## DATA PROVIDED
--------------------------------
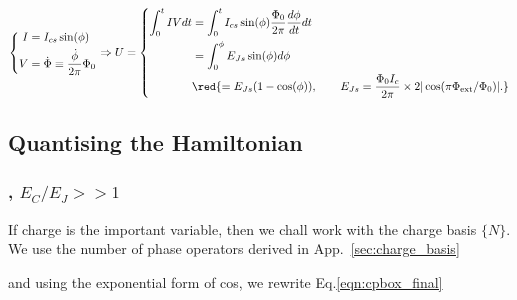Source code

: \begin{itemize}
	\begin{equation}
	\left\lbrace\begin{aligned}
	I &= I_{cs}\sin(\phi)\\
	V&=\dot{\Phi} \equiv \frac{\dot{\phi}}{2\pi}\Phi_0
	\end{aligned}\right. \Rightarrow U = \left\lbrace\begin{aligned}
	\int_{0}^{t}IV dt & = \int_{0}^{t}I_{cs}\sin(\phi)\frac{\Phi_0}{2\pi}\frac{d\phi}{dt}dt\\
	& = \int_{0}^{\phi} E_{Js}\sin(\phi)d\phi\\
	& \red{= E_{Js}(1-\cos(\phi)),\qquad E_{Js} = \frac{\Phi_0I_c}{2\pi}\times 2|\cos(\pi\Phi_\text{ext}/\Phi_0)|.}
	\end{aligned}\right.
	\end{equation} 
 \end{itemize}

\newpage \subsection{Quantising the Hamiltonian}   
 \subsubsection{, $ E_C/E_J >> 1$}
  If charge is the important variable, then we chall work with the charge basis $ \lbrace N \rbrace $. We use the number of phase operators derived in App.~\ref{sec:charge_basis}
  
 
   \noindent and using the exponential form of cos, we rewrite Eq.\eqref{eqn:cpbox_final}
--------------------------------
## WORK REQUIRED
Lines from the entries that contain the string "left" must be found and copied.

## TASK OUTPUT
	\left\lbrace\begin{aligned}
	\end{aligned}\right. \Rightarrow U = \left\lbrace\begin{aligned}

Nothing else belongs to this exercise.